## Work instruction
Provide the number of lines below that include "concerns", without any other words.
─── Source material ───
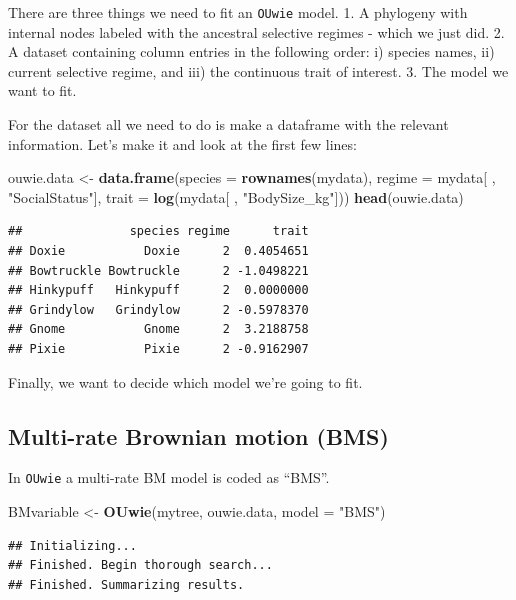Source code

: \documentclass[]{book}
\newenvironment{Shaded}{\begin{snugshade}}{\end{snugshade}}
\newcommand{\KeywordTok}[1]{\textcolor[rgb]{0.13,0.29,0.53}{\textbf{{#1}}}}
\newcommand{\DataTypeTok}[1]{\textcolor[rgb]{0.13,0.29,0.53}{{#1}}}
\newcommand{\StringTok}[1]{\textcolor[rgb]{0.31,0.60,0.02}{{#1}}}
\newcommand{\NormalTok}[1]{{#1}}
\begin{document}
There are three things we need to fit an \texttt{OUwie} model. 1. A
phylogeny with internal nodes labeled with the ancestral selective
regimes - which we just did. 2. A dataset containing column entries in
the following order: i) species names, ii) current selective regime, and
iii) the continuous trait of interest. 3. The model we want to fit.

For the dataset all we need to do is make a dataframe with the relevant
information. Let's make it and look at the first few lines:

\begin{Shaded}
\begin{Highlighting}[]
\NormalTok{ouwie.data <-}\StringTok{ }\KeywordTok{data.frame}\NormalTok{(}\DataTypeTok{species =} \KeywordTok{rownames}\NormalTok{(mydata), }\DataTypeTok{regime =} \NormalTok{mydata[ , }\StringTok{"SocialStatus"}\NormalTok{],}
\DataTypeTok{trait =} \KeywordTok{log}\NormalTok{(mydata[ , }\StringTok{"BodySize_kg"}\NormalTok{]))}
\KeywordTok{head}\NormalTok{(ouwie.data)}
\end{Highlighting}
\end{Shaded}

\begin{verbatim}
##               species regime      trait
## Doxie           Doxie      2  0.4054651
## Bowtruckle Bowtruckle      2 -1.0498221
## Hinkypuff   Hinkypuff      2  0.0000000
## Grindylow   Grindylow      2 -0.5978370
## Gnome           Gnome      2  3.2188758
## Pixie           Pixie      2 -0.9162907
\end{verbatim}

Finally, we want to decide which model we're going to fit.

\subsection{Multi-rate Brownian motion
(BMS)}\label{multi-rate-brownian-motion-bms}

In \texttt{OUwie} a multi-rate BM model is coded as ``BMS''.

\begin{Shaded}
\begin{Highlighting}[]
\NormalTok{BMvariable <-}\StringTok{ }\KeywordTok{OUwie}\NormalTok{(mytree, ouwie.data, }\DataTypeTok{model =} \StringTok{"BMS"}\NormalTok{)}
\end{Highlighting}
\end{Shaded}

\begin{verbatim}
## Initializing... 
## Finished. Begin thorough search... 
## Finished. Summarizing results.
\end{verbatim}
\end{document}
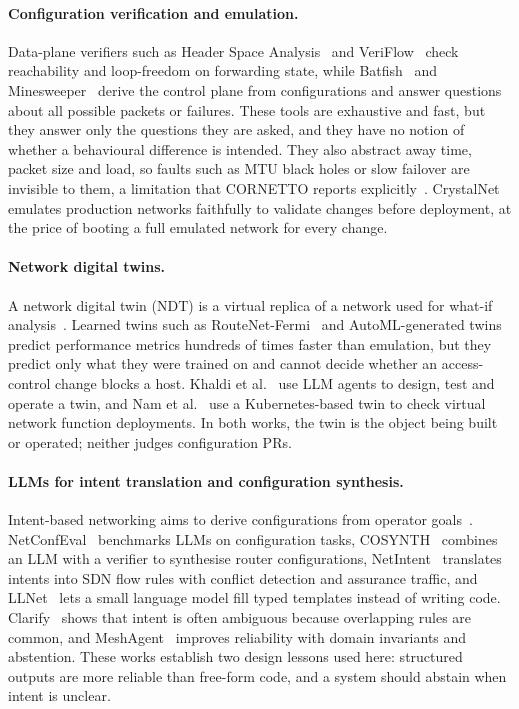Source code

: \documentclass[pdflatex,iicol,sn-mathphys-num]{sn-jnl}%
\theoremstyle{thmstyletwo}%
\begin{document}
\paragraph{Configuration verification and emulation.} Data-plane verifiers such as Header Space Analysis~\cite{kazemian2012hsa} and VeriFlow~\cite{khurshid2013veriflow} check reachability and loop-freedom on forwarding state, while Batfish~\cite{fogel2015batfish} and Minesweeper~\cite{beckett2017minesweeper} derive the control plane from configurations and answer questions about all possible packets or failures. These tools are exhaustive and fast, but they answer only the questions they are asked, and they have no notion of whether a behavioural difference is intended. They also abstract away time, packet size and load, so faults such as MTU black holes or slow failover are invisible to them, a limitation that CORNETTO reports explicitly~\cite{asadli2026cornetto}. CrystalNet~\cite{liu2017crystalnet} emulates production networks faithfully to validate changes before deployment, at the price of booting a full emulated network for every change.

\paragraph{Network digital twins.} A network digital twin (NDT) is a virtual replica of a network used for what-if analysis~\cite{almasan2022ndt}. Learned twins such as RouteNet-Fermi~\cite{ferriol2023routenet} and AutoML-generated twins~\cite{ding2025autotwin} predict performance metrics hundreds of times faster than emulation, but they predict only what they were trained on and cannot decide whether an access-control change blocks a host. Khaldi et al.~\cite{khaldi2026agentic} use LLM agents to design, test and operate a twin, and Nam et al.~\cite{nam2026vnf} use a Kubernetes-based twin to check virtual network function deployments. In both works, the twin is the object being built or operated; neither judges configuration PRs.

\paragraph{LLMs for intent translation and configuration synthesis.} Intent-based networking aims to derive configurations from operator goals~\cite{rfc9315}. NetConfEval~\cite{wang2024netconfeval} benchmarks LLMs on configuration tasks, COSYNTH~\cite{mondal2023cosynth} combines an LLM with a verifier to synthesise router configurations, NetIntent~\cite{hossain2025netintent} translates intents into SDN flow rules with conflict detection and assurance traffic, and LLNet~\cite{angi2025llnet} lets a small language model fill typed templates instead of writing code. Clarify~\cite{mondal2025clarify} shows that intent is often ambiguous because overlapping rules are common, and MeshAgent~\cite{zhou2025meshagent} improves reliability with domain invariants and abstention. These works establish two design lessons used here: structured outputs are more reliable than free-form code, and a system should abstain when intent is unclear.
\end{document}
───
─── Source material ───
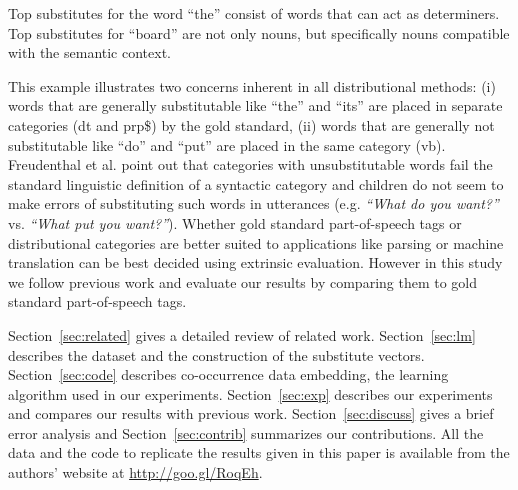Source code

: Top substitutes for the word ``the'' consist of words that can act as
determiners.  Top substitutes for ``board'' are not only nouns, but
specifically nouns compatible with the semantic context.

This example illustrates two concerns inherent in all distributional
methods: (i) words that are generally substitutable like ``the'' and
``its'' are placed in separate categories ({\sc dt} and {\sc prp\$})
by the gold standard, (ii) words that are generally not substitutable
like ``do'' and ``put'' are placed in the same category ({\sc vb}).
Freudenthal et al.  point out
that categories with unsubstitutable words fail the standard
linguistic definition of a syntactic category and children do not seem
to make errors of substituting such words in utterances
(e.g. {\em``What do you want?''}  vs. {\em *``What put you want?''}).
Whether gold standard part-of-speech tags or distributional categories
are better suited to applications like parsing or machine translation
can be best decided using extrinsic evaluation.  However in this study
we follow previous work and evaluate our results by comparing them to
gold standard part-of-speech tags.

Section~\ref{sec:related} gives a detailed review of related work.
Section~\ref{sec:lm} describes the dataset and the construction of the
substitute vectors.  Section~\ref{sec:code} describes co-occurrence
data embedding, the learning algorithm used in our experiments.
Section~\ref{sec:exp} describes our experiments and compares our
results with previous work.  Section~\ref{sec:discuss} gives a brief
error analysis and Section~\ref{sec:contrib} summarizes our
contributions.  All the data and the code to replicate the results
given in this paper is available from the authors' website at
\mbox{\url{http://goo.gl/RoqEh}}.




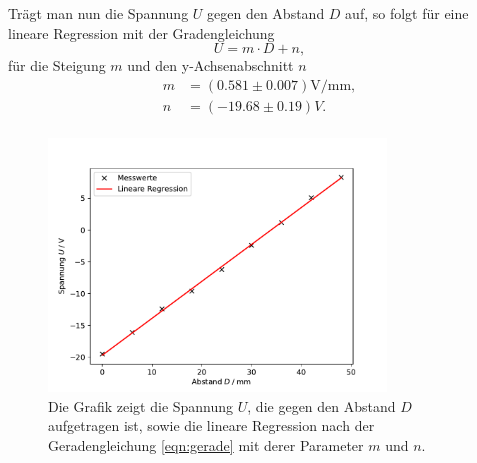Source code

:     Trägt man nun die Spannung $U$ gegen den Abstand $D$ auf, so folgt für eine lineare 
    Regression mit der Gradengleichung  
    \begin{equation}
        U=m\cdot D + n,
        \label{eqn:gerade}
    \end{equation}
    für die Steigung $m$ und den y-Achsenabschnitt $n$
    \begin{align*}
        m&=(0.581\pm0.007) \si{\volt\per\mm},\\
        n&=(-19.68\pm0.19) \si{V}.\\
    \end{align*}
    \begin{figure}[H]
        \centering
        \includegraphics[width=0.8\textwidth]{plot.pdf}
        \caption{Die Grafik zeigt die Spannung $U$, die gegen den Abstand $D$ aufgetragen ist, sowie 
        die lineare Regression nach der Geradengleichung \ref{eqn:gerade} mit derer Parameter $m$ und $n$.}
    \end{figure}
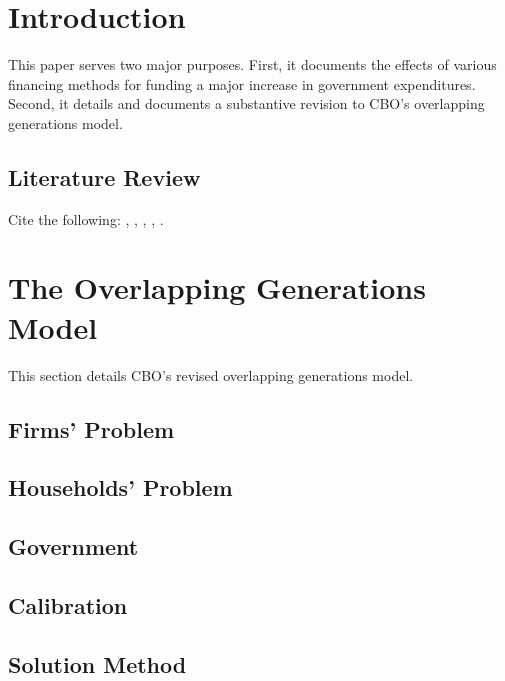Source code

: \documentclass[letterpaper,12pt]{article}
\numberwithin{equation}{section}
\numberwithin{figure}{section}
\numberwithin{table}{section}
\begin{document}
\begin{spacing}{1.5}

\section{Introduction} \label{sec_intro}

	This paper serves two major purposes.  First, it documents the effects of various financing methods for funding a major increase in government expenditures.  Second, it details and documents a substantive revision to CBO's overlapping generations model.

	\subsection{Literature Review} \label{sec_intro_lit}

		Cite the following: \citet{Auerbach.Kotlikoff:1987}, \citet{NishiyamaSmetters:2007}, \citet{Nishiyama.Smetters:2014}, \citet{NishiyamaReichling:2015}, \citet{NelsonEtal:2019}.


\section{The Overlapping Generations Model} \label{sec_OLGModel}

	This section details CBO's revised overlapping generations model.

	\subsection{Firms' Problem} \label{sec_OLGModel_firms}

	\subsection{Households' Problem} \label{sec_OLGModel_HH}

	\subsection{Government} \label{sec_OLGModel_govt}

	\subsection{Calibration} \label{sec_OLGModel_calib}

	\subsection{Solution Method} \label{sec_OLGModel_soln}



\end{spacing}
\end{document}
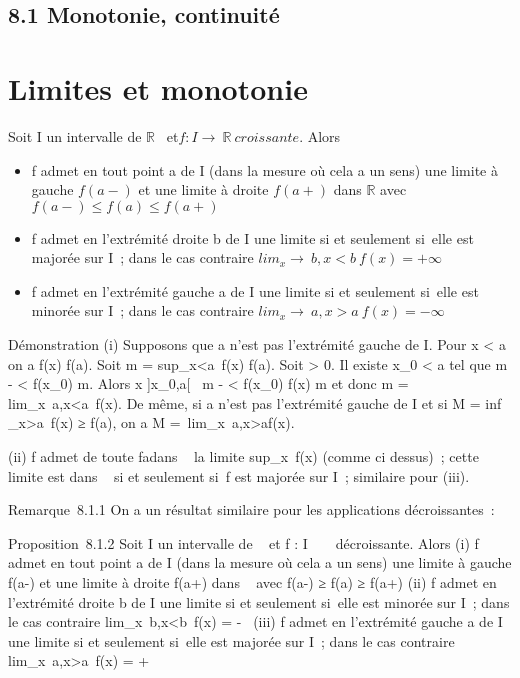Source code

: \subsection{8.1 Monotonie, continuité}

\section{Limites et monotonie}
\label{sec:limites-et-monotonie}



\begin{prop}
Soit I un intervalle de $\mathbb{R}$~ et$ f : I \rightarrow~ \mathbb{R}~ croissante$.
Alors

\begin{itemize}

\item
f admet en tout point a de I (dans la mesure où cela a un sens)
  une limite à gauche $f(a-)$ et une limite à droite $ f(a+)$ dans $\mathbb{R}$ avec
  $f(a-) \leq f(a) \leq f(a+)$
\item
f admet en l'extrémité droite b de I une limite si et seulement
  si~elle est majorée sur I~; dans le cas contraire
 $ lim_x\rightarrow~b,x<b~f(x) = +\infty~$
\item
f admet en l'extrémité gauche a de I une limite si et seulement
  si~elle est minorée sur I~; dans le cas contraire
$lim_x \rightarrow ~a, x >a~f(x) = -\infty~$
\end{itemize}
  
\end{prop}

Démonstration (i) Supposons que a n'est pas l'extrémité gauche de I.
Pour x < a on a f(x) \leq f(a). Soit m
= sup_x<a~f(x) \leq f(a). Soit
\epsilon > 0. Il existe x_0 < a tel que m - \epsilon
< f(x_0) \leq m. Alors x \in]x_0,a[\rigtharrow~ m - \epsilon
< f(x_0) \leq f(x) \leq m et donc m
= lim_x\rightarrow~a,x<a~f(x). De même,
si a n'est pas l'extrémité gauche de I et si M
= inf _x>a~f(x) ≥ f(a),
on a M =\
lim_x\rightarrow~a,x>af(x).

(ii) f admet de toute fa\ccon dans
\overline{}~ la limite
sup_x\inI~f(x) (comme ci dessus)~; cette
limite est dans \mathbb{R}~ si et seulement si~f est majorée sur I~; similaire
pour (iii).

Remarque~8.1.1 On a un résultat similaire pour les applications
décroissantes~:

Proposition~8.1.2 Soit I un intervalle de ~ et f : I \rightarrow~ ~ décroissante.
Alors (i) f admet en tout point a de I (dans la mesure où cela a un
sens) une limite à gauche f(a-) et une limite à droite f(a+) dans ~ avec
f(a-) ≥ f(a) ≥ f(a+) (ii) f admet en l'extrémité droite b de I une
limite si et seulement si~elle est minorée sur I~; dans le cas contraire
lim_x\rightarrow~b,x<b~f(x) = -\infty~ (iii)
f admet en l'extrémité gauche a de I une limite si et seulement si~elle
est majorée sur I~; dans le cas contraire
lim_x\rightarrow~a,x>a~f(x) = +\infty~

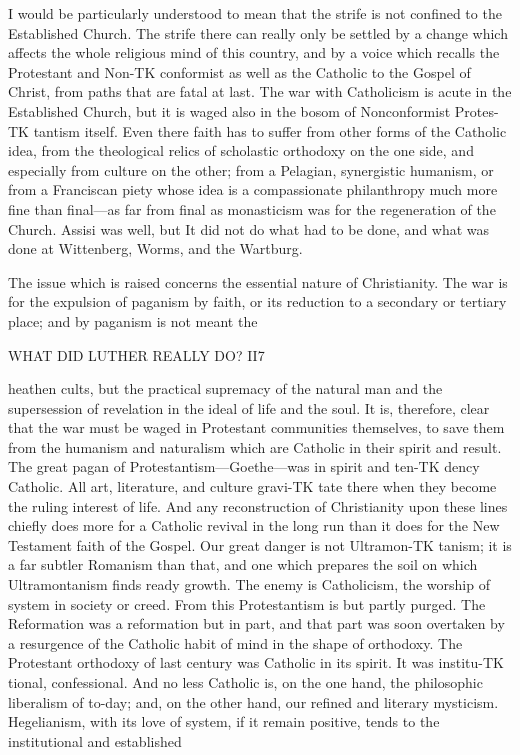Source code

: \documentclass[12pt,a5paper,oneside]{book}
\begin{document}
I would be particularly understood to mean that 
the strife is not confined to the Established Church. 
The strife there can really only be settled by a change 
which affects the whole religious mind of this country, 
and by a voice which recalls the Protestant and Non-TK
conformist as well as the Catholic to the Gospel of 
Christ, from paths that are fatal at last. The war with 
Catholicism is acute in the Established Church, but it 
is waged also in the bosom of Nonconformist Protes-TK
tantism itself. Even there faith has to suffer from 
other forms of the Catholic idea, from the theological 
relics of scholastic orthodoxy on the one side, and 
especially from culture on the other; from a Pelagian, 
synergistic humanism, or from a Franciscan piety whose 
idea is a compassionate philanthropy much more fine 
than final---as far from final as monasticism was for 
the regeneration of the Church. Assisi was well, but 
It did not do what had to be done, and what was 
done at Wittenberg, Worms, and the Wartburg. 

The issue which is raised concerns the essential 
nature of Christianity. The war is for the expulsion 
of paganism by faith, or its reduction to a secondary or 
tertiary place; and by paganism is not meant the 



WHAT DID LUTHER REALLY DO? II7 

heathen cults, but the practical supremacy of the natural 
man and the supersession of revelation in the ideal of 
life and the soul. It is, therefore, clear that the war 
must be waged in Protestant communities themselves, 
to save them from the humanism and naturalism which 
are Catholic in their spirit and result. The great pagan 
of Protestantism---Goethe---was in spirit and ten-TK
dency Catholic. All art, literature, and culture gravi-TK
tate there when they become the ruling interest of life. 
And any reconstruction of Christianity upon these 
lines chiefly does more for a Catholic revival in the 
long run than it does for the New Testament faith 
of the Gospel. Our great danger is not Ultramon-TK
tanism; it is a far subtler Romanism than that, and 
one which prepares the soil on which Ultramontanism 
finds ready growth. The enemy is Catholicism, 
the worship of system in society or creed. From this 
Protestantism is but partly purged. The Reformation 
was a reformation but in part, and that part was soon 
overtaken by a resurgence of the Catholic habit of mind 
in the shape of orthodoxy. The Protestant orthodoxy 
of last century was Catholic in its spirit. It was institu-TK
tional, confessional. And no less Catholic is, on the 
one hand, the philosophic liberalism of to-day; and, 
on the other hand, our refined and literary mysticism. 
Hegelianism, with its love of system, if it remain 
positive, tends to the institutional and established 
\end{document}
───
─── Source material ───
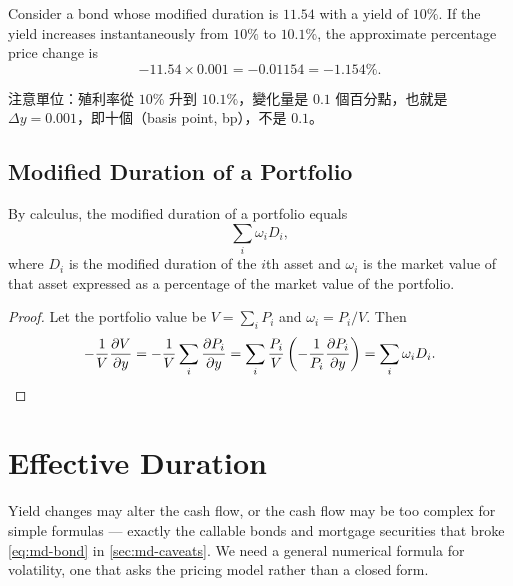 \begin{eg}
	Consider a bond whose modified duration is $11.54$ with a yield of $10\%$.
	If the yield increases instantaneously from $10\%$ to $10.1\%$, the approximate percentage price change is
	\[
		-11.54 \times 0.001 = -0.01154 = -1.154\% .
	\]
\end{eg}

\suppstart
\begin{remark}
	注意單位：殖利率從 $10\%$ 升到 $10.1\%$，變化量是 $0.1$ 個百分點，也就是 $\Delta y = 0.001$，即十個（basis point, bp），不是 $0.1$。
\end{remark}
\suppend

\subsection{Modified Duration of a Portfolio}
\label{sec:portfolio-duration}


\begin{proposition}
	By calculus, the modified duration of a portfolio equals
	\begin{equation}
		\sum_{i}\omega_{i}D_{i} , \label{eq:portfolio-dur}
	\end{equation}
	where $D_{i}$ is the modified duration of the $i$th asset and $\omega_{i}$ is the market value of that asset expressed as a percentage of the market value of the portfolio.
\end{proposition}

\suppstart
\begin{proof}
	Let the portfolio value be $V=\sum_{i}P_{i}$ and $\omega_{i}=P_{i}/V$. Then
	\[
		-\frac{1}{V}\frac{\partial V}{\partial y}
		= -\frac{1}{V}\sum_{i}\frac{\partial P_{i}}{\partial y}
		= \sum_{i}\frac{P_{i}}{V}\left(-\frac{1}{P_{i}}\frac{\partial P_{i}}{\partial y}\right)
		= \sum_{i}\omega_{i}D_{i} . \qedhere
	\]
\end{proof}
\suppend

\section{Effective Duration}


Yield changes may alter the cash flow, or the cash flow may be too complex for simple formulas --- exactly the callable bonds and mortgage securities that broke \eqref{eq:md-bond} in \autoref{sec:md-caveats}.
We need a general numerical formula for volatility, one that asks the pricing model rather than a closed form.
───
## Written solution
2